The Congressional Federal Telework Mandate of 2001, which is part of the Department of Transportation Appropriations Act of 2001, states, “Each executive agency shall establish a policy under which eligible employees ‘may participate in telecommuting to the maximum extent possible without diminished employee performance. ‘” It charges OPM with providing “that the requirements of this section are applied to 25% of the Federal workforce and to an additional 25% of such workforce each year thereafter.”

That means by April 2004, OPM needs to get 100% of eligible employees teleworking. Or…what we don’t know.  But first things first. Since the law isn’t clearly defined, it defies enforcement. And the first step to clarifying the law is defining “eligible employee.”

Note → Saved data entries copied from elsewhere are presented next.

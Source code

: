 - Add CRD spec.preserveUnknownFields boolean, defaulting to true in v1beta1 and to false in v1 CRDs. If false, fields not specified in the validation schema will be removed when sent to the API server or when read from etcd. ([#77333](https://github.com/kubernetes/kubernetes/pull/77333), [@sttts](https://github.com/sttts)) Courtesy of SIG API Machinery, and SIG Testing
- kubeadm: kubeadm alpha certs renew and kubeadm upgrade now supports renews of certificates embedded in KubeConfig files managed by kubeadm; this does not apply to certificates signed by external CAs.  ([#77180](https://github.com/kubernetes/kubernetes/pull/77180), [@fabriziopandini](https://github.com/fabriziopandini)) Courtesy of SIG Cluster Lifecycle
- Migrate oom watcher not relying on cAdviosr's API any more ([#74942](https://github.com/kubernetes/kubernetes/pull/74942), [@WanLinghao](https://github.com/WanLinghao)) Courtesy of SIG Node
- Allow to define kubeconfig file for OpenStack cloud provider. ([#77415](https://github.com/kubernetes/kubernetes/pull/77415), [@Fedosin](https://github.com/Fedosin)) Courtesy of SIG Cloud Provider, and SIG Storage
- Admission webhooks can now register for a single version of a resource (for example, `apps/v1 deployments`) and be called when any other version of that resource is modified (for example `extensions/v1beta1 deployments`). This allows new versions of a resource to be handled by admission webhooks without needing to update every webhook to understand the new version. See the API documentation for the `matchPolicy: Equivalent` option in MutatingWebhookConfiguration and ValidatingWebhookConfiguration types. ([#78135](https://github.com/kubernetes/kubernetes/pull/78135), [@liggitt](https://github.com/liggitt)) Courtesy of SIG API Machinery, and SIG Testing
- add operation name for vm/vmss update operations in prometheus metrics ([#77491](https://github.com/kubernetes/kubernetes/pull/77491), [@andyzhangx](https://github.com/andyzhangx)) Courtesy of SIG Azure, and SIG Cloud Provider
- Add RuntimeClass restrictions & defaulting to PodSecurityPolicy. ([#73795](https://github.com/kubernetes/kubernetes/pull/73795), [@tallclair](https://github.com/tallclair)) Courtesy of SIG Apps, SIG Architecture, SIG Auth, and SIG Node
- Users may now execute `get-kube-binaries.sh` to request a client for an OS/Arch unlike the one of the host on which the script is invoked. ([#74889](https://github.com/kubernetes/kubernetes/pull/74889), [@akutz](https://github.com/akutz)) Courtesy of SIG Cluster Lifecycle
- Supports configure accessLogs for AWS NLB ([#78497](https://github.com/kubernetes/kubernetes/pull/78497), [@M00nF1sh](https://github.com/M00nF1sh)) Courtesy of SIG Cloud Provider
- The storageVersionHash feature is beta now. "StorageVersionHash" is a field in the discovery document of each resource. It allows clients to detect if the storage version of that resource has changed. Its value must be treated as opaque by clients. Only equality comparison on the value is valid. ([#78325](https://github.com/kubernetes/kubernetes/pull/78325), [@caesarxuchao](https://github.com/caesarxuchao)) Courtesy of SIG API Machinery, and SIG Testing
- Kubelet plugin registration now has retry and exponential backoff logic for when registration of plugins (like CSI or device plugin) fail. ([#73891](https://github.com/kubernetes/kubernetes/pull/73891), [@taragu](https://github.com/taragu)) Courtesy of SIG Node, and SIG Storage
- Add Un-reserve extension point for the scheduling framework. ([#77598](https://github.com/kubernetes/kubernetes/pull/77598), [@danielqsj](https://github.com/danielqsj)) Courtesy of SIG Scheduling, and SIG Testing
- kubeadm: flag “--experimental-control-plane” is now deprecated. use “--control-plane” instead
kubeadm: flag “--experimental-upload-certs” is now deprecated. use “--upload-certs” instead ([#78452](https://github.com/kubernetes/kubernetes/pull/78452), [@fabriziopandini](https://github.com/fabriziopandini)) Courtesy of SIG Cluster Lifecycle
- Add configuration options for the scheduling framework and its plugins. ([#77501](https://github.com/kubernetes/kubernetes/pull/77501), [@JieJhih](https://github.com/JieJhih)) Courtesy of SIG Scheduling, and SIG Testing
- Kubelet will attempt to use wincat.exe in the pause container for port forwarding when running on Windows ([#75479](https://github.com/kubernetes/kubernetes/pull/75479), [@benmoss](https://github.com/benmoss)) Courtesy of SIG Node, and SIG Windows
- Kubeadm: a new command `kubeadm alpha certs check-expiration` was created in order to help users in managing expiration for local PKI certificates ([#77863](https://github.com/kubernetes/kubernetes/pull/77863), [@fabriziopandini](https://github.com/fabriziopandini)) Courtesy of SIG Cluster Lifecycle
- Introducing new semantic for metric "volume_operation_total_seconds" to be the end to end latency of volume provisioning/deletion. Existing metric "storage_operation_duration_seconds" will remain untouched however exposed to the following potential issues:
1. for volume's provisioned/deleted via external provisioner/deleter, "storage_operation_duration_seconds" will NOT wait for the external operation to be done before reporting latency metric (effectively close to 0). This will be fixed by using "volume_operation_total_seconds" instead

Until recently, OPM has left eligibility requirements up to individual agencies, arguing a one-size-fits-all approach can’t work. This stance caused problems last year when OPM submitted to Congress its annual report, which details agencies’ progress. Because OPM failed to define eligibility, the agencies filled out OPM’s survey inconsistently, tainting the data. This year, OPM has learned from its mistakes and created a uniform set of criteria for agencies to tailor to their needs.

OPM has broken down eligibility into two categories, “core” and “situational.” Core teleworkers work away regularly and predictably; their managers make allowances in the office for their absence. Situational teleworkers work away on an ad-hoc basis, to work on a project without distractions or because some external force makes commuting prohibitive (bad weather, security issue, demonstration, etc.).

For this year’s survey, “We’re trying to come up with separate numbers for the two categories because their purpose is different and the business case for each is different,” says Abby Block, OPM’s deputy associate director for employee and family support policy.

OPM has also detailed the two factors that determine eligibility: The nature of the job (Can this work be performed off site?) and the qualification of the employee. The latter takes into account performance-level rating, length of time on the job and whether the employee needs training to work remotely.

Whether solid survey results, expected at the end of January, will lead to putting more pressure on low-performing agencies remains to be seen. But for now, OPM is taking a good cop approach to increase compliance. It’s launching interactive online educational modules for managers and employees as part of its GoLearn program, and monitoring progress by holding quarterly meetings with agency telework coordinators. It’s also planning focus groups with employees in the lowest-performing agencies to better understand the barriers.